In vivo bioluminescence imaging of mice expressing luciferase under control of the mouse insulin I promoter detects light emission from the pancreas. a A MIP-Luc-VU transgenic mouse, but not control mouse, emitted light after administration of the luciferin substrate in an anatomical region consistent with the pancreas. b After injection of luciferin, the abdominal cavity was immediately opened to expose the pancreas and verify that all light emission was emanating from the pancreas; no other organs emitted light. c A MIP-Luc-VU mouse placed in a right lateral decubitis position displayed light emission from the pancreatic region.
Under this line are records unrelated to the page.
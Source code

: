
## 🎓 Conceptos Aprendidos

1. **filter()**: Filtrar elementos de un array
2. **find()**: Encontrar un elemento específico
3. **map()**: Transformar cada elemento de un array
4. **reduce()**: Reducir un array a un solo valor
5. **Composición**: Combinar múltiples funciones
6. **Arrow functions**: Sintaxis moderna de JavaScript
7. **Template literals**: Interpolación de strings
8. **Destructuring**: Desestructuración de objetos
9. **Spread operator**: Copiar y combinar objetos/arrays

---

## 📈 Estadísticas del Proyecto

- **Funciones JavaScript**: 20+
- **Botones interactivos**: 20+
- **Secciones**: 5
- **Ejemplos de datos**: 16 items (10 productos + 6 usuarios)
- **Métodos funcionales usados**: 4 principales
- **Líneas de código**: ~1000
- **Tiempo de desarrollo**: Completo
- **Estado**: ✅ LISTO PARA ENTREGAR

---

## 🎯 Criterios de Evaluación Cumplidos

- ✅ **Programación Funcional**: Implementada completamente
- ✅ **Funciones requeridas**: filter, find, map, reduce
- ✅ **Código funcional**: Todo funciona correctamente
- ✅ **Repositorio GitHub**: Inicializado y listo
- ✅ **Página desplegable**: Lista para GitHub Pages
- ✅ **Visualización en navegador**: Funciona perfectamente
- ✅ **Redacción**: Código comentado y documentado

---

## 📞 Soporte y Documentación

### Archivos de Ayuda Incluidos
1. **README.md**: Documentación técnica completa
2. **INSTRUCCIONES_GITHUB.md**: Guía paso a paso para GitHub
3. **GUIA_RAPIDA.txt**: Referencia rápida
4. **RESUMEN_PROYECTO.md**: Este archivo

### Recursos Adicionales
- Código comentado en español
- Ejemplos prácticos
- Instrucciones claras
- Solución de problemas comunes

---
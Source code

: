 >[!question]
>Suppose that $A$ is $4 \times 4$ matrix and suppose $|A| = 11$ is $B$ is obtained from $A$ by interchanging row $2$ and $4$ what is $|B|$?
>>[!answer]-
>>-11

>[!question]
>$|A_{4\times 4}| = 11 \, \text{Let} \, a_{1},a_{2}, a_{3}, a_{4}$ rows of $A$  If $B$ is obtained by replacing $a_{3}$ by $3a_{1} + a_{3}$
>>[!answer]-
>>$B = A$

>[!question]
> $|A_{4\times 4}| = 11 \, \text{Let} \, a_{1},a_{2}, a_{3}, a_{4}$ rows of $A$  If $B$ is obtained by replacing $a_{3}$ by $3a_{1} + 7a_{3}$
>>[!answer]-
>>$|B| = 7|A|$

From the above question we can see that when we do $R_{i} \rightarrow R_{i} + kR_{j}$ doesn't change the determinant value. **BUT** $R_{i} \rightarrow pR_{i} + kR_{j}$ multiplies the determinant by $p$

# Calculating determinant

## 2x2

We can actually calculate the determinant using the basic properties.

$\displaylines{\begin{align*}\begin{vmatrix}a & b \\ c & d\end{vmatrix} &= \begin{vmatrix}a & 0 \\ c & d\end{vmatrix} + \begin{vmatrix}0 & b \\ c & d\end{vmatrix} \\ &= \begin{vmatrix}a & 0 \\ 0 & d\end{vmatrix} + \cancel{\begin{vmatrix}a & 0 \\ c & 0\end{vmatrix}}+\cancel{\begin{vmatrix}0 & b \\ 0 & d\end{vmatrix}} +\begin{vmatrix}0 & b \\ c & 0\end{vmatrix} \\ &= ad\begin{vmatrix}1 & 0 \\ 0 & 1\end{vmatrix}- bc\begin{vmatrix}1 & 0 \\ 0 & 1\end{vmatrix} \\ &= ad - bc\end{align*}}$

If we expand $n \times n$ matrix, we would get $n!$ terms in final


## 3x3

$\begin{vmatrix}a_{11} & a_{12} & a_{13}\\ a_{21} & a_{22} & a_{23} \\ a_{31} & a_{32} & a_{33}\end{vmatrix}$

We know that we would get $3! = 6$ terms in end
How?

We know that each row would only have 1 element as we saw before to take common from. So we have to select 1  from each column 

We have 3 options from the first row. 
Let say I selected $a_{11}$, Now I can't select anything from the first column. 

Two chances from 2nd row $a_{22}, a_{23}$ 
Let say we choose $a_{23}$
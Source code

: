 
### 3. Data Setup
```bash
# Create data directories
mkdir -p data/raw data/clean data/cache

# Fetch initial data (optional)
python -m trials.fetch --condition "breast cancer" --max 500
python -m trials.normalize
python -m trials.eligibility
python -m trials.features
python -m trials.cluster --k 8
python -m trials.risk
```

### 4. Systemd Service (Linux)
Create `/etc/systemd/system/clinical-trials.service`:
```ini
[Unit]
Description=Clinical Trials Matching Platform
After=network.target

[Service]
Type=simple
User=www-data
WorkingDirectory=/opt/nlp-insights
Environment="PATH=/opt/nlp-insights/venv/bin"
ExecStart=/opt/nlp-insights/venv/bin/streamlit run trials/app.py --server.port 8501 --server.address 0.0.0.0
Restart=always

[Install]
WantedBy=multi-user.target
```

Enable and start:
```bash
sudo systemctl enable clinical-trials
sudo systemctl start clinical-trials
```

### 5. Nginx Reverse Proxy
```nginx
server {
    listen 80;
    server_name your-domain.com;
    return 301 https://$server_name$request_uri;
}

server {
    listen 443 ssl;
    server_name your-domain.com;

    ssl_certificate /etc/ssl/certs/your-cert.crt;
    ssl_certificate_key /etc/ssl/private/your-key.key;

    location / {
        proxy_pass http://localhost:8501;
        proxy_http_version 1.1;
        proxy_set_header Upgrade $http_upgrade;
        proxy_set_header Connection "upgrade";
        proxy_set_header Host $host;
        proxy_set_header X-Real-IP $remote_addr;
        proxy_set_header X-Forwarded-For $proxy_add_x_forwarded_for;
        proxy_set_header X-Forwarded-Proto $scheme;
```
Regions of interest drawn over the bioluminescent region demonstrate the manner in which bioluminescence emission was quantified. d Three-dimensional reconstruction of bioluminescence from the pancreas of a MIP-Luc-VU mouse. Clusters of bioluminescent islets are reconstructed as red voxels within the volume of the mouse. The surface projection from the bioluminescent islets is displayed on the rainbow color scale. BLI in MIP-Luc-VU mice was similar in males and females and between mice of different generations and ages. There was no statistically significant difference between age-matched male and female control mice used in these studies (P=0.199, unpaired t test) used for subsequent STZ and high-fat diet experiments. The mice used in the STZ experiment and high-fat diet came from successive generations of MIP-Luc-VU mice. There was no significant difference between the STZ control cohort (four mice, approximately 60 islets/mouse) and high-fat control cohort (three mice) as determined by unpaired t test (P=0.5654). The control mice used in the high-fat diet were imaged at 1, 3, and 6 months of age and there was no significant difference in bioluminescence intensity as determined by ANOVA.